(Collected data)
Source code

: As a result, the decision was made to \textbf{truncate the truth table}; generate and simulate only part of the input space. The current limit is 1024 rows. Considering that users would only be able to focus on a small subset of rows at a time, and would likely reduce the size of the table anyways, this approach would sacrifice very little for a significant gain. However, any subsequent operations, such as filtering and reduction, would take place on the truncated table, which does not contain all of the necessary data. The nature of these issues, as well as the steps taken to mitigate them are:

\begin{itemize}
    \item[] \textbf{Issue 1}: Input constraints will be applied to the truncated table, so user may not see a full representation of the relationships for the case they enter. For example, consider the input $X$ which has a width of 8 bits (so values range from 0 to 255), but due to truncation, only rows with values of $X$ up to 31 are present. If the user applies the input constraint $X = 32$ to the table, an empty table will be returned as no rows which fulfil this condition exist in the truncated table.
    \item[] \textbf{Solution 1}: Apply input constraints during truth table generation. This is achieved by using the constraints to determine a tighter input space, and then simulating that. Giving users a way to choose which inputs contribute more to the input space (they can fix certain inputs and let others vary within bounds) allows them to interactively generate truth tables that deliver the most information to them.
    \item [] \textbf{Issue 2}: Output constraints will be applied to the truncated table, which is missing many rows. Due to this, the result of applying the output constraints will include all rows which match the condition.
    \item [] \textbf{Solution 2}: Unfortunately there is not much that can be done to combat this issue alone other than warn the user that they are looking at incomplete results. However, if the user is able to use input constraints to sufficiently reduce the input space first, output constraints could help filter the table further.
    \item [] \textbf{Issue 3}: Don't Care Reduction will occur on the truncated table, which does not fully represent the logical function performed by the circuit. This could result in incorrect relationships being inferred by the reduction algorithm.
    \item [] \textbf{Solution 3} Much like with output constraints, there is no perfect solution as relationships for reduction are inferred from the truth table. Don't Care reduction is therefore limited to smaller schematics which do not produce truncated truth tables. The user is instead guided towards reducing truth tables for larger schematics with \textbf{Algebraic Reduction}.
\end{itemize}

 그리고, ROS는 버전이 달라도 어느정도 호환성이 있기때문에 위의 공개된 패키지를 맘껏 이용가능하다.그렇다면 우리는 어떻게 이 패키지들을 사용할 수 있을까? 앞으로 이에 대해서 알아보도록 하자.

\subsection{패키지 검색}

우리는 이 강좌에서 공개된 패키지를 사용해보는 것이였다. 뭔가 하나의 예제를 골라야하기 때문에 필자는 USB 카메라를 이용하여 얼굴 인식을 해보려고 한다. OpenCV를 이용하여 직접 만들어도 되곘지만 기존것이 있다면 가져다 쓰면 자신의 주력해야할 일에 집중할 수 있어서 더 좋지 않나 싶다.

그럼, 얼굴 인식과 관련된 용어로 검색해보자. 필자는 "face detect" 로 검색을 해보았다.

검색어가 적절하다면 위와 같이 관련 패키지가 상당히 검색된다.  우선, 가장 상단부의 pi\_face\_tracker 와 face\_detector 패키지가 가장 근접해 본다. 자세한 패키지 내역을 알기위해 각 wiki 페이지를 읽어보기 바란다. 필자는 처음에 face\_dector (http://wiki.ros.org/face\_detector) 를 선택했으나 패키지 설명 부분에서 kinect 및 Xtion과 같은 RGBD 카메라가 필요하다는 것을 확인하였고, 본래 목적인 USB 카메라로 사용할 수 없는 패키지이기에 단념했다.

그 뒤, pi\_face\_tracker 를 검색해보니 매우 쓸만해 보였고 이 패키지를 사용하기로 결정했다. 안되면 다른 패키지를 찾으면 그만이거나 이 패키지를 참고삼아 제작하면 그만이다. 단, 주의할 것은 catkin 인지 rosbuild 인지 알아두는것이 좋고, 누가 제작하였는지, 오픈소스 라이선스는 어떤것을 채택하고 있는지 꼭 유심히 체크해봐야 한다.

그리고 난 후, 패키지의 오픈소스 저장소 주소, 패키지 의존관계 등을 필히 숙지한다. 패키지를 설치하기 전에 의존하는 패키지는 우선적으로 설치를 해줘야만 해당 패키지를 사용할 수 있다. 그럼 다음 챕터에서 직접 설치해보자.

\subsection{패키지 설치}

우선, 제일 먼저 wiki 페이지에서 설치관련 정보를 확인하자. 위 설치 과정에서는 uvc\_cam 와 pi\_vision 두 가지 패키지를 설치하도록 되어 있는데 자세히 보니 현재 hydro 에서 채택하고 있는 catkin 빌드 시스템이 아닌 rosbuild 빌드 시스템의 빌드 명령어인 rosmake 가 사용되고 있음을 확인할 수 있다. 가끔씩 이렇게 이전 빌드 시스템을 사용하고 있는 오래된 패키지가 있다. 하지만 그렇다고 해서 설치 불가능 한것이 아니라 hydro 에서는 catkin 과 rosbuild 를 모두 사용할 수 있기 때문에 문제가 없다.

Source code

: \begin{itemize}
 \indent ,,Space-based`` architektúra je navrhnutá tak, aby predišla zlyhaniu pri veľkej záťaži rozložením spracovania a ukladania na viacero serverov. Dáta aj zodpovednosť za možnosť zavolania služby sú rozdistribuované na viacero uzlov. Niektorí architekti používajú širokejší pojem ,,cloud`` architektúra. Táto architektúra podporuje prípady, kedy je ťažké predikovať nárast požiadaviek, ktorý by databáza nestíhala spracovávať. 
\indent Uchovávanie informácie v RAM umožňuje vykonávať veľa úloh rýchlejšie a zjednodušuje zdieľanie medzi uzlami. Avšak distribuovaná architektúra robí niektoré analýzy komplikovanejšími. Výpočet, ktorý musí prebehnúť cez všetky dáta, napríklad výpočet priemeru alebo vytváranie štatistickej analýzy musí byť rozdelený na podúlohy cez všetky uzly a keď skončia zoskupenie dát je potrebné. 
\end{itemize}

> **Exercise requirements**
Your answer must be an exact copy of every record.

> **Task answer**
Source code

: As a result, the decision was made to \textbf{truncate the truth table}; generate and simulate only part of the input space. The current limit is 1024 rows. Considering that users would only be able to focus on a small subset of rows at a time, and would likely reduce the size of the table anyways, this approach would sacrifice very little for a significant gain. However, any subsequent operations, such as filtering and reduction, would take place on the truncated table, which does not contain all of the necessary data. The nature of these issues, as well as the steps taken to mitigate them are:

\begin{itemize}
    \item[] \textbf{Issue 1}: Input constraints will be applied to the truncated table, so user may not see a full representation of the relationships for the case they enter. For example, consider the input $X$ which has a width of 8 bits (so values range from 0 to 255), but due to truncation, only rows with values of $X$ up to 31 are present. If the user applies the input constraint $X = 32$ to the table, an empty table will be returned as no rows which fulfil this condition exist in the truncated table.
    \item[] \textbf{Solution 1}: Apply input constraints during truth table generation. This is achieved by using the constraints to determine a tighter input space, and then simulating that. Giving users a way to choose which inputs contribute more to the input space (they can fix certain inputs and let others vary within bounds) allows them to interactively generate truth tables that deliver the most information to them.
    \item [] \textbf{Issue 2}: Output constraints will be applied to the truncated table, which is missing many rows. Due to this, the result of applying the output constraints will include all rows which match the condition.
    \item [] \textbf{Solution 2}: Unfortunately there is not much that can be done to combat this issue alone other than warn the user that they are looking at incomplete results. However, if the user is able to use input constraints to sufficiently reduce the input space first, output constraints could help filter the table further.
    \item [] \textbf{Issue 3}: Don't Care Reduction will occur on the truncated table, which does not fully represent the logical function performed by the circuit. This could result in incorrect relationships being inferred by the reduction algorithm.
    \item [] \textbf{Solution 3} Much like with output constraints, there is no perfect solution as relationships for reduction are inferred from the truth table. Don't Care reduction is therefore limited to smaller schematics which do not produce truncated truth tables. The user is instead guided towards reducing truth tables for larger schematics with \textbf{Algebraic Reduction}.
\end{itemize}

 그리고, ROS는 버전이 달라도 어느정도 호환성이 있기때문에 위의 공개된 패키지를 맘껏 이용가능하다.그렇다면 우리는 어떻게 이 패키지들을 사용할 수 있을까? 앞으로 이에 대해서 알아보도록 하자.

\subsection{패키지 검색}

우리는 이 강좌에서 공개된 패키지를 사용해보는 것이였다. 뭔가 하나의 예제를 골라야하기 때문에 필자는 USB 카메라를 이용하여 얼굴 인식을 해보려고 한다. OpenCV를 이용하여 직접 만들어도 되곘지만 기존것이 있다면 가져다 쓰면 자신의 주력해야할 일에 집중할 수 있어서 더 좋지 않나 싶다.

그럼, 얼굴 인식과 관련된 용어로 검색해보자. 필자는 "face detect" 로 검색을 해보았다.

검색어가 적절하다면 위와 같이 관련 패키지가 상당히 검색된다.  우선, 가장 상단부의 pi\_face\_tracker 와 face\_detector 패키지가 가장 근접해 본다. 자세한 패키지 내역을 알기위해 각 wiki 페이지를 읽어보기 바란다. 필자는 처음에 face\_dector (http://wiki.ros.org/face\_detector) 를 선택했으나 패키지 설명 부분에서 kinect 및 Xtion과 같은 RGBD 카메라가 필요하다는 것을 확인하였고, 본래 목적인 USB 카메라로 사용할 수 없는 패키지이기에 단념했다.

그 뒤, pi\_face\_tracker 를 검색해보니 매우 쓸만해 보였고 이 패키지를 사용하기로 결정했다. 안되면 다른 패키지를 찾으면 그만이거나 이 패키지를 참고삼아 제작하면 그만이다. 단, 주의할 것은 catkin 인지 rosbuild 인지 알아두는것이 좋고, 누가 제작하였는지, 오픈소스 라이선스는 어떤것을 채택하고 있는지 꼭 유심히 체크해봐야 한다.

그리고 난 후, 패키지의 오픈소스 저장소 주소, 패키지 의존관계 등을 필히 숙지한다. 패키지를 설치하기 전에 의존하는 패키지는 우선적으로 설치를 해줘야만 해당 패키지를 사용할 수 있다. 그럼 다음 챕터에서 직접 설치해보자.

\subsection{패키지 설치}

우선, 제일 먼저 wiki 페이지에서 설치관련 정보를 확인하자. 위 설치 과정에서는 uvc\_cam 와 pi\_vision 두 가지 패키지를 설치하도록 되어 있는데 자세히 보니 현재 hydro 에서 채택하고 있는 catkin 빌드 시스템이 아닌 rosbuild 빌드 시스템의 빌드 명령어인 rosmake 가 사용되고 있음을 확인할 수 있다. 가끔씩 이렇게 이전 빌드 시스템을 사용하고 있는 오래된 패키지가 있다. 하지만 그렇다고 해서 설치 불가능 한것이 아니라 hydro 에서는 catkin 과 rosbuild 를 모두 사용할 수 있기 때문에 문제가 없다.

Source code

: \begin{itemize}
 \indent ,,Space-based`` architektúra je navrhnutá tak, aby predišla zlyhaniu pri veľkej záťaži rozložením spracovania a ukladania na viacero serverov. Dáta aj zodpovednosť za možnosť zavolania služby sú rozdistribuované na viacero uzlov. Niektorí architekti používajú širokejší pojem ,,cloud`` architektúra. Táto architektúra podporuje prípady, kedy je ťažké predikovať nárast požiadaviek, ktorý by databáza nestíhala spracovávať. 
\indent Uchovávanie informácie v RAM umožňuje vykonávať veľa úloh rýchlejšie a zjednodušuje zdieľanie medzi uzlami. Avšak distribuovaná architektúra robí niektoré analýzy komplikovanejšími. Výpočet, ktorý musí prebehnúť cez všetky dáta, napríklad výpočet priemeru alebo vytváranie štatistickej analýzy musí byť rozdelený na podúlohy cez všetky uzly a keď skončia zoskupenie dát je potrebné. 
\end{itemize}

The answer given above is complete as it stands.